TRY IT. Word for word, retype the first line of the records and every following line through the one containing "### July 17, 2024".

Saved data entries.
===============

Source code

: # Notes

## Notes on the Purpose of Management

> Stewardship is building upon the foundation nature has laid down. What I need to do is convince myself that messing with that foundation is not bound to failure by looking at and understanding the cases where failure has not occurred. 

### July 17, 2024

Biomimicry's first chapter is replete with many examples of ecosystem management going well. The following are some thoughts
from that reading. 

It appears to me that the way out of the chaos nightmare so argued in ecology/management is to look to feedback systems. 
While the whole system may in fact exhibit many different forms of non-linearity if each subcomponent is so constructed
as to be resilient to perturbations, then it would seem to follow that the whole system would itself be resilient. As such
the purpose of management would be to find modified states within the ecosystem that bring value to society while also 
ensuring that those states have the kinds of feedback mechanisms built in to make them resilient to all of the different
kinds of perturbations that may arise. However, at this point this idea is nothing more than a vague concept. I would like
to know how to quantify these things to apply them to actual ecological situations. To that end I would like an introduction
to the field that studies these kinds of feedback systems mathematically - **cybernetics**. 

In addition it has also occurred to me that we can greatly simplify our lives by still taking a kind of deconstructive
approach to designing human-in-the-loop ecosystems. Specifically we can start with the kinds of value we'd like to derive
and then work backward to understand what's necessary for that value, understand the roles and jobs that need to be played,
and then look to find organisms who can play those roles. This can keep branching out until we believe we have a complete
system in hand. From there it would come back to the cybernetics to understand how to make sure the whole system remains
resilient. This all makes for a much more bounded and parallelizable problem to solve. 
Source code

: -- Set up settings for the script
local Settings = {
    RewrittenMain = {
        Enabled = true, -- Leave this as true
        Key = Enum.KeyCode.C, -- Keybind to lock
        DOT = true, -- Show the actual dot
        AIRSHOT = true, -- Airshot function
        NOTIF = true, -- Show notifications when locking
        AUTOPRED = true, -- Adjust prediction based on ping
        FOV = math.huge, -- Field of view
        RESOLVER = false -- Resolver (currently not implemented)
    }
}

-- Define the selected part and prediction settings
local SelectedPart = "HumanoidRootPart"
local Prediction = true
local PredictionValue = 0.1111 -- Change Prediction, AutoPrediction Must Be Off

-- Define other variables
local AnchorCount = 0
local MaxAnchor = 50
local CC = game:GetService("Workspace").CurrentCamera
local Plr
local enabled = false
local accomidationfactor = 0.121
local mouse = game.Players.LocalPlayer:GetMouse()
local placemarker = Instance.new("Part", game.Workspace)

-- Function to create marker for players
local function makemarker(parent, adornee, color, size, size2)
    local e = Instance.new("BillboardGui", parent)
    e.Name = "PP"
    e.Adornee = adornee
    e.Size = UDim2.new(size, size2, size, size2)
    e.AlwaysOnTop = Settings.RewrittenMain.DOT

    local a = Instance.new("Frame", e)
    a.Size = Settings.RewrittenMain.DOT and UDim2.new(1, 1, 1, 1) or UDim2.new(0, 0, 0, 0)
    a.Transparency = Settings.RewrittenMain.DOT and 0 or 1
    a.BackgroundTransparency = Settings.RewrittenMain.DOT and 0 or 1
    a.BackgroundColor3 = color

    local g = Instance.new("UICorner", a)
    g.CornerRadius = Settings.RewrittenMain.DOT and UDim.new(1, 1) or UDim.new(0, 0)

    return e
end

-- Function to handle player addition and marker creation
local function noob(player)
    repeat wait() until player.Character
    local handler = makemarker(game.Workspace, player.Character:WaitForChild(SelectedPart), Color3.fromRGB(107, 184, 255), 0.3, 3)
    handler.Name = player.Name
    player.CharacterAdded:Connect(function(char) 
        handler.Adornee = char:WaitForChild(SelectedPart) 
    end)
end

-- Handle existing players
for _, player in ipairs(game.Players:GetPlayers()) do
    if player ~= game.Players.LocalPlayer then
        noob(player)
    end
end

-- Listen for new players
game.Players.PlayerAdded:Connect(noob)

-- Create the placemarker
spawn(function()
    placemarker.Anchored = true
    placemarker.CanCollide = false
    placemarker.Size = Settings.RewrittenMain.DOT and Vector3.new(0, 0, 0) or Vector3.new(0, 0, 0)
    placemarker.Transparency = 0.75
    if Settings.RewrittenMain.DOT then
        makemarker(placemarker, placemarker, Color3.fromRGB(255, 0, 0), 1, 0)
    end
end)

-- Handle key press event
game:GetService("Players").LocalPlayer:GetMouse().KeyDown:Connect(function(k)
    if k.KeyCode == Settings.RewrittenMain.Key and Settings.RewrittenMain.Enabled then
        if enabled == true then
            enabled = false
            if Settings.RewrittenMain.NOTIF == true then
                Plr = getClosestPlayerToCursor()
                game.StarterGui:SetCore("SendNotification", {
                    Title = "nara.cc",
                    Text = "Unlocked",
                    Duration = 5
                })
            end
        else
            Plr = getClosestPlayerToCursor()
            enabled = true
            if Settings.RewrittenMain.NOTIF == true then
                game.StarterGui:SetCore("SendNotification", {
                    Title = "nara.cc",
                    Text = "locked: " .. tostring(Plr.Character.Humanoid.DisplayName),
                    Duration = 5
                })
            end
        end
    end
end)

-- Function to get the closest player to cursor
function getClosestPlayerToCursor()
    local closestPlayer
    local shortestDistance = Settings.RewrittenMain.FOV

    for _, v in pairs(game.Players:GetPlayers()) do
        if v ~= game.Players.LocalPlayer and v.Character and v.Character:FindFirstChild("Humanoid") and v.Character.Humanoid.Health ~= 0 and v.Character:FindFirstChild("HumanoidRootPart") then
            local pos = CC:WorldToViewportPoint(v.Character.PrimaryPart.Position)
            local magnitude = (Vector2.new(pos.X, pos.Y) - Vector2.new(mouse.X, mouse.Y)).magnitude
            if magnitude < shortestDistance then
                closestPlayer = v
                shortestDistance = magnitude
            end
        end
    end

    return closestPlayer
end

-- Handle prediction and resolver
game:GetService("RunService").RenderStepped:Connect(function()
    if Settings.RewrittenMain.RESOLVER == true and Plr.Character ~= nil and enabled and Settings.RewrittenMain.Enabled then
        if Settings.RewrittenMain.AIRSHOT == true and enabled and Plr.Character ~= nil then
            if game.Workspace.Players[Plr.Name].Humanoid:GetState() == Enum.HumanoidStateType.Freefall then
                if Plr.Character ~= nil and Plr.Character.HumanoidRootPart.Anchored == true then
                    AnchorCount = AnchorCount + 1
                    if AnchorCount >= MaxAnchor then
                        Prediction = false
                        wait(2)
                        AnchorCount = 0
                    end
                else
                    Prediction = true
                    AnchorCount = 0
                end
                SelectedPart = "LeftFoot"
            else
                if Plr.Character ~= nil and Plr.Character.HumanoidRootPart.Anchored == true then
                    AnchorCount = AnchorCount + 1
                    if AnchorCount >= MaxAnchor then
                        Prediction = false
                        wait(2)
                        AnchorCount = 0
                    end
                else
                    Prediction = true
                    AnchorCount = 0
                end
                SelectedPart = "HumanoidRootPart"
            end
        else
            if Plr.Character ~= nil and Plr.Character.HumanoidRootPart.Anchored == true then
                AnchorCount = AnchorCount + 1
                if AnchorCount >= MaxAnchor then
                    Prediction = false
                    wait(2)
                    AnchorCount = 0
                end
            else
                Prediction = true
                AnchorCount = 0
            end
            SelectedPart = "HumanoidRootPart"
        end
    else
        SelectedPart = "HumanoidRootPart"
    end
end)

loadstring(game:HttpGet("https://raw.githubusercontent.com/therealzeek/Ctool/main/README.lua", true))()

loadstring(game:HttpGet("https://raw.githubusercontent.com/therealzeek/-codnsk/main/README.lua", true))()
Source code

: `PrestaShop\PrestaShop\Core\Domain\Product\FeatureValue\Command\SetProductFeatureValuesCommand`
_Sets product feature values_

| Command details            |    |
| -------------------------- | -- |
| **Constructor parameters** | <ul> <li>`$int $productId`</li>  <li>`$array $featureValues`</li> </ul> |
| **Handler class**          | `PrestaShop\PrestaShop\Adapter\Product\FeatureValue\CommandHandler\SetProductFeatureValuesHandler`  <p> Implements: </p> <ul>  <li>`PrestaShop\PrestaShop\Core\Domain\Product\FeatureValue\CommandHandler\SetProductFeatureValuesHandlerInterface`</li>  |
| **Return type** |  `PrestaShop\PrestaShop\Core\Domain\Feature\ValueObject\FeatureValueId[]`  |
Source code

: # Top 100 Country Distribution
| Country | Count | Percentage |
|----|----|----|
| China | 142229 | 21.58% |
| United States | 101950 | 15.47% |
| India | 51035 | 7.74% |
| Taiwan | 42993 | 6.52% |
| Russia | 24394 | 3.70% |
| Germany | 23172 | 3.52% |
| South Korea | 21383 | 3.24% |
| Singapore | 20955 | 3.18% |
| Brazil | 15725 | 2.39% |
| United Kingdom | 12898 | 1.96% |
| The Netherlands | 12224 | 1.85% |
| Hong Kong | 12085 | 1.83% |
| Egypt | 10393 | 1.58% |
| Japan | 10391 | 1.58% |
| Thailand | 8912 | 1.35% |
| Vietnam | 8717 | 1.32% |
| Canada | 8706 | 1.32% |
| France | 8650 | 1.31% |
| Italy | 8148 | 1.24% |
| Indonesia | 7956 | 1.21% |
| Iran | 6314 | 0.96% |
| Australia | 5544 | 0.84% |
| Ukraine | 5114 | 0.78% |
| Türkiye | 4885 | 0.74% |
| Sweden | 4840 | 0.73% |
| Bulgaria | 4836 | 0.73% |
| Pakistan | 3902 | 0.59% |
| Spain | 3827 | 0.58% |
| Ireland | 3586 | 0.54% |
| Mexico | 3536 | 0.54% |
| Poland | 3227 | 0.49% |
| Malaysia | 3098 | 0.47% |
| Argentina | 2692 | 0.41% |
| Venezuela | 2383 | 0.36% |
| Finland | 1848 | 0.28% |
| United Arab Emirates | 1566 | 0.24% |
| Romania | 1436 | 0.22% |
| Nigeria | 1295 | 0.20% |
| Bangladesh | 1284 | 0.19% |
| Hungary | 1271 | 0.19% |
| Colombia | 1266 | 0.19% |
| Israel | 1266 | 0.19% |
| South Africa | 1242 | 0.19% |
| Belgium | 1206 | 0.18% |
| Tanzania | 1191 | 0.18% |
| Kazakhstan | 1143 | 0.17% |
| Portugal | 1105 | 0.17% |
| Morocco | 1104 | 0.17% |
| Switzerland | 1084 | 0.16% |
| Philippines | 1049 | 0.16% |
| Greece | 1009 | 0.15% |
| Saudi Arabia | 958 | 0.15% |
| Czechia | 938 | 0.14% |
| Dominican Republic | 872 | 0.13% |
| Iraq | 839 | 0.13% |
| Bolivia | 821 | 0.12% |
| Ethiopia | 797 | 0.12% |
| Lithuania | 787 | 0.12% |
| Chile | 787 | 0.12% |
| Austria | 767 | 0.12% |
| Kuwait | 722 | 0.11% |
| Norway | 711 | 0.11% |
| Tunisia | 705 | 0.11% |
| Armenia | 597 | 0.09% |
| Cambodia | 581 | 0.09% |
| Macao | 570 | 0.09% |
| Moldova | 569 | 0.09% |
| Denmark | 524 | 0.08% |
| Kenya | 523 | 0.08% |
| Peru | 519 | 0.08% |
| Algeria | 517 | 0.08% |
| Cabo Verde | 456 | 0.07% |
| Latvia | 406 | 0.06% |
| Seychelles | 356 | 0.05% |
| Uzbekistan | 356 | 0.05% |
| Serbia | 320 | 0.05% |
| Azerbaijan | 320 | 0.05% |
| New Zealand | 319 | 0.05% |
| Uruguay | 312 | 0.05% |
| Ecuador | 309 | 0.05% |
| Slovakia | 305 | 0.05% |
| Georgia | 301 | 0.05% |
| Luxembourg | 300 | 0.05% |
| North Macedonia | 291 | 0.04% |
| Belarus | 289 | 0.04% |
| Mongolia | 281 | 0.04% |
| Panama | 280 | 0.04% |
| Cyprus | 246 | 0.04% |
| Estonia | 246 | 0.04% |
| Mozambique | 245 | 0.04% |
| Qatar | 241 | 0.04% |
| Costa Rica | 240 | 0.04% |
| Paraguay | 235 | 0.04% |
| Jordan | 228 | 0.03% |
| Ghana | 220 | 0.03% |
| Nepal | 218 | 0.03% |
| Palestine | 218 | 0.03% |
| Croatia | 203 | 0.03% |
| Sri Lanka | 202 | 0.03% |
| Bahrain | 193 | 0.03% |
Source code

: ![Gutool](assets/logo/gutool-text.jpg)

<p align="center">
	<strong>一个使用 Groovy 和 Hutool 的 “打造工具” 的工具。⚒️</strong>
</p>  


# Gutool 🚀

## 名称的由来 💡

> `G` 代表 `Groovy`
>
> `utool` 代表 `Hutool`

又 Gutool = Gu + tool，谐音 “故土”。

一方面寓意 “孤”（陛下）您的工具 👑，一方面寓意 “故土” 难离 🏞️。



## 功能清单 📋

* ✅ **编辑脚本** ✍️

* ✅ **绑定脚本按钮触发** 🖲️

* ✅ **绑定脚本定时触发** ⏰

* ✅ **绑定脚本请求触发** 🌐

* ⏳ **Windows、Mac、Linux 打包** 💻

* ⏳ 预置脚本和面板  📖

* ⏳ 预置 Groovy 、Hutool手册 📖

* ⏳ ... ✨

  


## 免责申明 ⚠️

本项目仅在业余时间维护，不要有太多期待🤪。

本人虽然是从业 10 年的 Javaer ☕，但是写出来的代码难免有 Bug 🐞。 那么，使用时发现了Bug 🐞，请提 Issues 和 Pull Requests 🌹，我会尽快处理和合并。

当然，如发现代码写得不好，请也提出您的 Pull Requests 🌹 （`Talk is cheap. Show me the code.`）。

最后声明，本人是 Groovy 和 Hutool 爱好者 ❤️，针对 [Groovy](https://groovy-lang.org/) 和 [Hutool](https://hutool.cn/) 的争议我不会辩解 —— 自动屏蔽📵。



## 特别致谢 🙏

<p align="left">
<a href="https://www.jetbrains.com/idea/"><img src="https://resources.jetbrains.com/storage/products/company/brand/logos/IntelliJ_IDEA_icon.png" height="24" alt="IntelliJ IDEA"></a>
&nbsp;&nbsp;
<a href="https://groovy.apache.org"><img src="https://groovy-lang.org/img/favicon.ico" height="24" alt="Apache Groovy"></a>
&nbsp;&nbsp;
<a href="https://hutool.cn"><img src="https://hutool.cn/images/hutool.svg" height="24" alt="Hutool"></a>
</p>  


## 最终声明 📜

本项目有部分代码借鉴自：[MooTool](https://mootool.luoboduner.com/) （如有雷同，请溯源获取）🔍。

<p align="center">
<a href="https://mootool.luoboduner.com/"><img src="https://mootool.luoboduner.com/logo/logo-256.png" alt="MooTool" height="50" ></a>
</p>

===============

COMPLETED TASK.
Source code

: # Notes

## Notes on the Purpose of Management

> Stewardship is building upon the foundation nature has laid down. What I need to do is convince myself that messing with that foundation is not bound to failure by looking at and understanding the cases where failure has not occurred. 

### July 17, 2024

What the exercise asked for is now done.